Illinois has 52 public Great Lakes swimming beaches along approximately 60 miles of Lake Michigan shoreline. The Illinois Department of Public Health (IDPH) administers the state's coastal beach monitoring program.
Working to Improve Water Quality at North Point Marina Beach
Beachwater quality at North Point Marina Beach in Lake County has consistently been poor; yearly percent exceedance rates from 2005 to 2011 ranged from 34% to 83%. The Lake County Health Department received Great Lakes Restoration Initiative funding to plant native vegetation, restore the dunes, and remove invasive species. This project is expected to improve water quality and reduce the number of swimming bans at this beach by reducing the seagull population. Work began in spring of this year and is scheduled to be completed by fall of 2013.
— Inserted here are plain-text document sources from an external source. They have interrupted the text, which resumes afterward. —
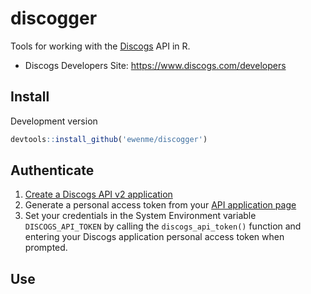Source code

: discogger
================

Tools for working with the [Discogs](https://www.discogs.com) API in R.

-   Discogs Developers Site: <https://www.discogs.com/developers>

Install
-------

Development version

``` r
devtools::install_github('ewenme/discogger')
```

Authenticate
------------

1.  [Create a Discogs API v2 application](https://www.discogs.com/settings/developers)
2.  Generate a personal access token from your [API application page](https://www.discogs.com/settings/developers)
3.  Set your credentials in the System Environment variable `DISCOGS_API_TOKEN` by calling the `discogs_api_token()` function and entering your Discogs application personal access token when prompted.

Use
---
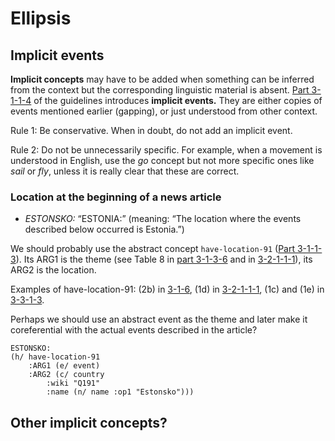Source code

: # Ellipsis

## Implicit events

**Implicit concepts** may have to be added when something can be inferred
from the context but the corresponding linguistic material is absent. [Part
3-1-1-4](https://github.com/umr4nlp/umr-guidelines/blob/master/guidelines.md#part-3-1-1-4-implicit-events)
of the guidelines introduces **implicit events.** They are either copies of
events mentioned earlier (gapping), or just understood from other context.

Rule 1: Be conservative. When in doubt, do not add an implicit event.

Rule 2: Do not be unnecessarily specific. For example, when a movement is
understood in English, use the _go_ concept but not more specific ones like
_sail_ or _fly_, unless it is really clear that these are correct.

### Location at the beginning of a news article

* _ESTONSKO:_ “ESTONIA:” (meaning: “The location where the events described
below occurred is Estonia.”)

We should probably use the abstract concept `have-location-91` ([Part
3-1-1-3](https://github.com/umr4nlp/umr-guidelines/blob/master/guidelines.md#part-3-1-1-3-states-and-entities)).
Its ARG1 is the theme (see Table 8 in [part
3-1-3-6](https://github.com/umr4nlp/umr-guidelines/blob/master/guidelines.md#part-3-1-3-6-non-verbal-clauses)
and in
[3-2-1-1-1](https://github.com/umr4nlp/umr-guidelines/blob/master/guidelines.md#part-3-2-1-1-1-non-verbal-clauses)),
its ARG2 is the location.

Examples of have-location-91: (2b) in
[3-1-6](https://github.com/umr4nlp/umr-guidelines/blob/master/guidelines.md#part-3-1-6-discourse-relations),
(1d) in
[3-2-1-1-1](https://github.com/umr4nlp/umr-guidelines/blob/master/guidelines.md#part-3-2-1-1-1-non-verbal-clauses),
(1c) and (1e) in
[3-3-1-3](https://github.com/umr4nlp/umr-guidelines/blob/master/guidelines.md#part-3-3-1-3-state).

Perhaps we should use an abstract event as the theme and later make it
coreferential with the actual events described in the article?

```
ESTONSKO:
(h/ have-location-91
    :ARG1 (e/ event)
    :ARG2 (c/ country
        :wiki "Q191"
        :name (n/ name :op1 "Estonsko")))
```

## Other implicit concepts?

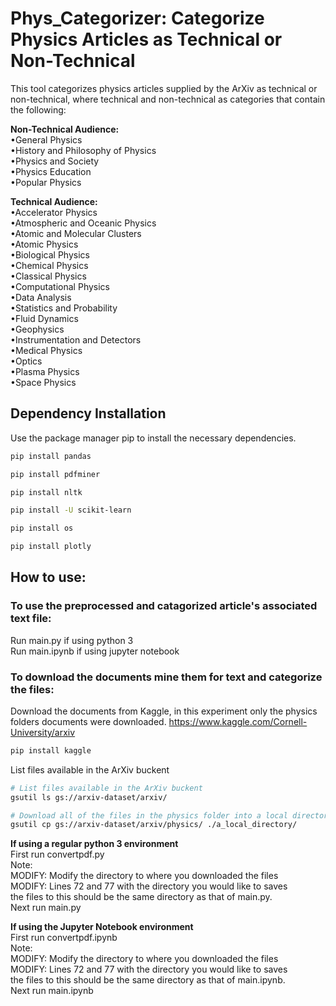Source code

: # Phys_Categorizer: Categorize Physics Articles as Technical or Non-Technical
This tool categorizes physics articles supplied by the ArXiv as technical or non-technical, where technical and non-technical as categories that contain the following:

**Non-Technical Audience:**  
•General Physics  
•History and Philosophy of Physics  
•Physics and Society  
•Physics Education  
•Popular Physics  
  
**Technical Audience:**  
•Accelerator Physics  
•Atmospheric and Oceanic Physics  
•Atomic and Molecular Clusters  
•Atomic Physics  
•Biological Physics  
•Chemical Physics  
•Classical Physics  
•Computational Physics  
•Data Analysis  
•Statistics and Probability  
•Fluid Dynamics  
•Geophysics  
•Instrumentation and Detectors  
•Medical Physics  
•Optics  
•Plasma Physics  
•Space Physics  

## Dependency Installation

Use the package manager pip to install the necessary dependencies.

```bash
pip install pandas
```

```bash
pip install pdfminer
```

```bash
pip install nltk
```

```bash
pip install -U scikit-learn
```

```bash
pip install os
```

```bash
pip install plotly
```

## How to use:  
### To use the preprocessed and catagorized article's associated text file:
Run main.py if using python 3  
Run main.ipynb if using jupyter notebook  

### To download the documents mine them for text and categorize the files: 
Download the documents from Kaggle, in this experiment only the physics folders documents were downloaded.
https://www.kaggle.com/Cornell-University/arxiv

```bash
pip install kaggle
```
List files available in the ArXiv buckent  
```bash
# List files available in the ArXiv buckent  
gsutil ls gs://arxiv-dataset/arxiv/  

# Download all of the files in the physics folder into a local directory
gsutil cp gs://arxiv-dataset/arxiv/physics/ ./a_local_directory/  
```



**If using a regular python 3 environment**  
First run convertpdf.py  
Note:  
MODIFY: Modify the directory to where you downloaded the files  
MODIFY: Lines 72 and 77 with the directory you would like to saves  
the files to this should be the same directory as that of main.py.  
Next run main.py  

**If using the Jupyter Notebook environment**  
First run convertpdf.ipynb  
Note:  
MODIFY: Modify the directory to where you downloaded the files  
MODIFY: Lines 72 and 77 with the directory you would like to saves  
the files to this should be the same directory as that of main.ipynb.  
Next run main.ipynb    

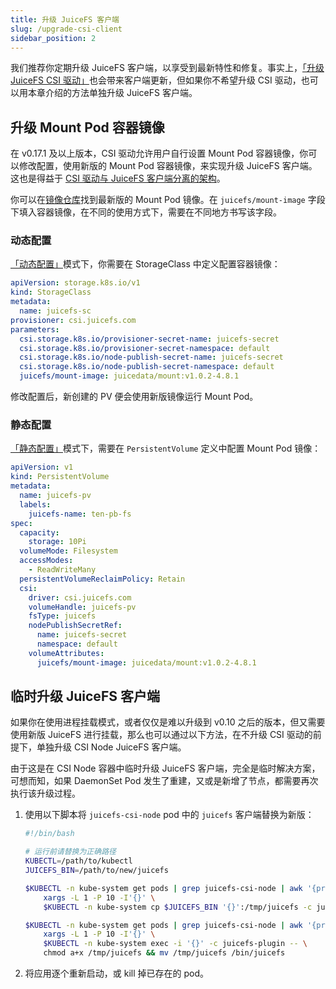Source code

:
 ```yaml
---
title: 升级 JuiceFS 客户端
slug: /upgrade-csi-client
sidebar_position: 2
---
```


我们推荐你定期升级 JuiceFS 客户端，以享受到最新特性和修复。事实上，[「升级 JuiceFS CSI 驱动」](./upgrade-csi-driver.md)也会带来客户端更新，但如果你不希望升级 CSI 驱动，也可以用本章介绍的方法单独升级 JuiceFS 客户端。

## 升级 Mount Pod 容器镜像

在 v0.17.1 及以上版本，CSI 驱动允许用户自行设置 Mount Pod 容器镜像，你可以修改配置，使用新版的 Mount Pod 容器镜像，来实现升级 JuiceFS 客户端。这也是得益于 [CSI 驱动与 JuiceFS 客户端分离的架构](../introduction.md)。

你可以在[镜像仓库](https://hub.docker.com/r/juicedata/mount/tags?page=1&ordering=last_updated&name=v)找到最新版的 Mount Pod 镜像。在 `juicefs/mount-image` 字段下填入容器镜像，在不同的使用方式下，需要在不同地方书写该字段。

### 动态配置

[「动态配置」](../guide/pv.md#dynamic-provisioning)模式下，你需要在 StorageClass 中定义配置容器镜像：

```yaml {11}
apiVersion: storage.k8s.io/v1
kind: StorageClass
metadata:
  name: juicefs-sc
provisioner: csi.juicefs.com
parameters:
  csi.storage.k8s.io/provisioner-secret-name: juicefs-secret
  csi.storage.k8s.io/provisioner-secret-namespace: default
  csi.storage.k8s.io/node-publish-secret-name: juicefs-secret
  csi.storage.k8s.io/node-publish-secret-namespace: default
  juicefs/mount-image: juicedata/mount:v1.0.2-4.8.1
```

修改配置后，新创建的 PV 便会使用新版镜像运行 Mount Pod。

### 静态配置

[「静态配置」](../guide/pv.md#static-provisioning)模式下，需要在 `PersistentVolume` 定义中配置 Mount Pod 镜像：

```yaml {22}
apiVersion: v1
kind: PersistentVolume
metadata:
  name: juicefs-pv
  labels:
    juicefs-name: ten-pb-fs
spec:
  capacity:
    storage: 10Pi
  volumeMode: Filesystem
  accessModes:
    - ReadWriteMany
  persistentVolumeReclaimPolicy: Retain
  csi:
    driver: csi.juicefs.com
    volumeHandle: juicefs-pv
    fsType: juicefs
    nodePublishSecretRef:
      name: juicefs-secret
      namespace: default
    volumeAttributes:
      juicefs/mount-image: juicedata/mount:v1.0.2-4.8.1
```

## 临时升级 JuiceFS 客户端

如果你在使用进程挂载模式，或者仅仅是难以升级到 v0.10 之后的版本，但又需要使用新版 JuiceFS 进行挂载，那么也可以通过以下方法，在不升级 CSI 驱动的前提下，单独升级 CSI Node JuiceFS 客户端。

由于这是在 CSI Node 容器中临时升级 JuiceFS 客户端，完全是临时解决方案，可想而知，如果 DaemonSet Pod 发生了重建，又或是新增了节点，都需要再次执行该升级过程。

1. 使用以下脚本将 `juicefs-csi-node` pod 中的 `juicefs` 客户端替换为新版：

   ```bash
   #!/bin/bash

   # 运行前请替换为正确路径
   KUBECTL=/path/to/kubectl
   JUICEFS_BIN=/path/to/new/juicefs

   $KUBECTL -n kube-system get pods | grep juicefs-csi-node | awk '{print $1}' | \
       xargs -L 1 -P 10 -I'{}' \
       $KUBECTL -n kube-system cp $JUICEFS_BIN '{}':/tmp/juicefs -c juicefs-plugin

   $KUBECTL -n kube-system get pods | grep juicefs-csi-node | awk '{print $1}' | \
       xargs -L 1 -P 10 -I'{}' \
       $KUBECTL -n kube-system exec -i '{}' -c juicefs-plugin -- \
       chmod a+x /tmp/juicefs && mv /tmp/juicefs /bin/juicefs
   ```

2. 将应用逐个重新启动，或 kill 掉已存在的 pod。
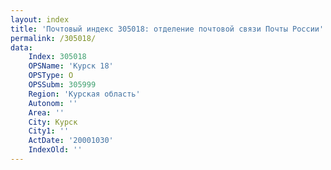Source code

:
 ```yaml
---
layout: index
title: 'Почтовый индекс 305018: отделение почтовой связи Почты России'
permalink: /305018/
data:
    Index: 305018
    OPSName: 'Курск 18'
    OPSType: О
    OPSSubm: 305999
    Region: 'Курская область'
    Autonom: ''
    Area: ''
    City: Курск
    City1: ''
    ActDate: '20001030'
    IndexOld: ''
---
```

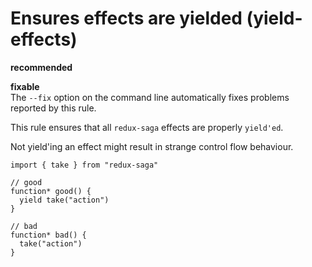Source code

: # Ensures effects are yielded (yield-effects)

**recommended**

**fixable**<br>
The `--fix` option on the command line automatically fixes problems reported by this rule.


This rule ensures that all `redux-saga` effects are properly `yield'ed`.

Not yield'ing an effect might result in strange control flow behaviour.

```es6
import { take } from "redux-saga"

// good
function* good() {
  yield take("action")
}

// bad
function* bad() {
  take("action")
}
```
Dogs Put to Work Improving Beachwater Quality in Chicago
Two beaches in Chicago, 63rd Street Beach (Jackson Park) and 57th Street Beach, have routinely exceeded water quality standards in the past. Fecal contamination at these beaches is known to be caused at least in part by large numbers of seagulls. Using border collies during the beach season to harass gulls every day from dawn to dusk has proved to be an effective means of improving water quality at these beaches. Gull harassment was implemented in 2008, 2010, and 2011, and the percentage of beachwater samples that exceeded standards in those years was far lower than in years with no gull harassment.
What Does Beachwater Monitoring Show?
In 2011, Illinois reported 62 coastal beaches and beach segments. Of these, 19 (31%) were assigned a monitoring frequency of once a day, 28 (45%) more than once a week, 3 (5%) once a week, and 12 (19%) were not assigned a monitoring frequency.
In 2011, 12% of all reported beach monitoring samples exceeded the state's daily maximum bacterial standard of 235 colonies/100 ml. The beaches with the highest percent exceedance rates of the state standard in 2011 were Winnetka Elder Park Beach in Cook County (54%), North Point Marina Beach in Lake County (34%), Winnetka Centennial Dog Beach in Cook County (29%), Highland Park Moraine Park Dog Beach in Lake County (29%), and Wilmette Gillson Park Dog Beach (29%), Glencoe Park Beach (28%), Rainbow Beach (24%), Montrose Beach (23%), and South Shore (22%) in Cook County. Beaches in Lake County had the highest exceedance rate of the state standard in 2011 (13%), followed by Cook County (12%). NRDC considers all reported samples individually (without averaging) when calculating the percent exceedance rates in this analysis. This includes duplicate samples and samples taken outside the official beach season, if any.
* Please note that only samples from a common set of beaches monitored each year from 2007-2011 are included in the bar chart.
What Are Illinois' Sampling Practices?
The monitoring season extends from Memorial Day to Labor Day.
Samples are taken in water that is knee to waist deep. It is up to the managing entity for each beach to issue swim bans and advisories, depending on EPA guidance and the beach managers' own policies.
Many coastal swimming beaches in Illinois are sampled seven days a week, as Illinois believes daily monitoring is most protective of public health. Areas of shoreline that are not used for swimming because they are rocky or otherwise unsuitable are not monitored. Monitoring on a daily basis is conducted when a swim ban or advisory is issued.
How Many Swim Bans and Advisories Were Issued in 2011?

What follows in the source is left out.